首相官邸で行われる首相会見の様子。(2006年1月撮影)
 このところニュース番組を見ていて、おやと思わず目を凝らしてしまうことがあります。首相をはじめとする、政府高官の会見が、ビロードのカーテンの前に立って行われることが多いのです。皆さん、お気づきでしたでしょうか。

 身近な暮らしから少し遠のいていた懐かしいビロードが、思わぬところで顔を出しています。会見は、赤いビロードの時もあれば、青のビロードの時もあります。自信に満ちて、力を誇示したい時などは赤の前に立ち、落ち着いて内容を伝えたい時は青の前でしっかりとカメラを見据えて話しているように見えます。どうやら、深い色合いのビロードが会見の演出に一役買っているようです。
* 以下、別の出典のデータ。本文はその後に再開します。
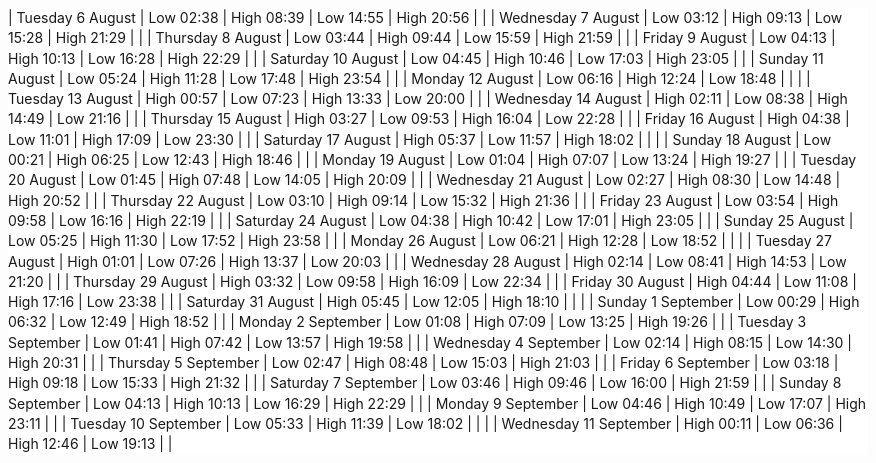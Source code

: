| Tuesday 6 August | Low 02:38 | High 08:39 | Low 14:55 | High 20:56 |  |
| Wednesday 7 August | Low 03:12 | High 09:13 | Low 15:28 | High 21:29 |  |
| Thursday 8 August | Low 03:44 | High 09:44 | Low 15:59 | High 21:59 |  |
| Friday 9 August | Low 04:13 | High 10:13 | Low 16:28 | High 22:29 |  |
| Saturday 10 August | Low 04:45 | High 10:46 | Low 17:03 | High 23:05 |  |
| Sunday 11 August | Low 05:24 | High 11:28 | Low 17:48 | High 23:54 |  |
| Monday 12 August | Low 06:16 | High 12:24 | Low 18:48 |  |  |
| Tuesday 13 August | High 00:57 | Low 07:23 | High 13:33 | Low 20:00 |  |
| Wednesday 14 August | High 02:11 | Low 08:38 | High 14:49 | Low 21:16 |  |
| Thursday 15 August | High 03:27 | Low 09:53 | High 16:04 | Low 22:28 |  |
| Friday 16 August | High 04:38 | Low 11:01 | High 17:09 | Low 23:30 |  |
| Saturday 17 August | High 05:37 | Low 11:57 | High 18:02 |  |  |
| Sunday 18 August | Low 00:21 | High 06:25 | Low 12:43 | High 18:46 |  |
| Monday 19 August | Low 01:04 | High 07:07 | Low 13:24 | High 19:27 |  |
| Tuesday 20 August | Low 01:45 | High 07:48 | Low 14:05 | High 20:09 |  |
| Wednesday 21 August | Low 02:27 | High 08:30 | Low 14:48 | High 20:52 |  |
| Thursday 22 August | Low 03:10 | High 09:14 | Low 15:32 | High 21:36 |  |
| Friday 23 August | Low 03:54 | High 09:58 | Low 16:16 | High 22:19 |  |
| Saturday 24 August | Low 04:38 | High 10:42 | Low 17:01 | High 23:05 |  |
| Sunday 25 August | Low 05:25 | High 11:30 | Low 17:52 | High 23:58 |  |
| Monday 26 August | Low 06:21 | High 12:28 | Low 18:52 |  |  |
| Tuesday 27 August | High 01:01 | Low 07:26 | High 13:37 | Low 20:03 |  |
| Wednesday 28 August | High 02:14 | Low 08:41 | High 14:53 | Low 21:20 |  |
| Thursday 29 August | High 03:32 | Low 09:58 | High 16:09 | Low 22:34 |  |
| Friday 30 August | High 04:44 | Low 11:08 | High 17:16 | Low 23:38 |  |
| Saturday 31 August | High 05:45 | Low 12:05 | High 18:10 |  |  |
| Sunday 1 September | Low 00:29 | High 06:32 | Low 12:49 | High 18:52 |  |
| Monday 2 September | Low 01:08 | High 07:09 | Low 13:25 | High 19:26 |  |
| Tuesday 3 September | Low 01:41 | High 07:42 | Low 13:57 | High 19:58 |  |
| Wednesday 4 September | Low 02:14 | High 08:15 | Low 14:30 | High 20:31 |  |
| Thursday 5 September | Low 02:47 | High 08:48 | Low 15:03 | High 21:03 |  |
| Friday 6 September | Low 03:18 | High 09:18 | Low 15:33 | High 21:32 |  |
| Saturday 7 September | Low 03:46 | High 09:46 | Low 16:00 | High 21:59 |  |
| Sunday 8 September | Low 04:13 | High 10:13 | Low 16:29 | High 22:29 |  |
| Monday 9 September | Low 04:46 | High 10:49 | Low 17:07 | High 23:11 |  |
| Tuesday 10 September | Low 05:33 | High 11:39 | Low 18:02 |  |  |
| Wednesday 11 September | High 00:11 | Low 06:36 | High 12:46 | Low 19:13 |  |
 ビロードのカーテンで思い浮かぶのは、かつて東京の下町に数多くあった邦画の二番館、三番館のことです。小さな映画館のスクリーン前のカーテンは、ブザーと共にするすると左右に開いて、何本かの予告編のあと、本編が始まりました。大抵が赤いビロードのカーテンで、裾(すそ)の方には寄贈した商店や企業の名前が金糸で縫いつけられていました。昭和30年代から40年代にかけての頃の話です。

 ビロードとは、絹や毛などで織って、毛を立てた、手触りが柔らかで、艶(つや)のある織物です。ビロードはその頃、『天鵞絨』。こんな難しい漢字で書かれていました。生地屋さんの売り出しの赤い短冊には、この文字の横に『ビロード』と仮名がふってあったかも知れません。子ども心に、この文字をどうしてビロードと読むのか不思議でなりませんでしたが、ビロードの手触りは祖母の記憶と重なって、懐かしく思い出されます。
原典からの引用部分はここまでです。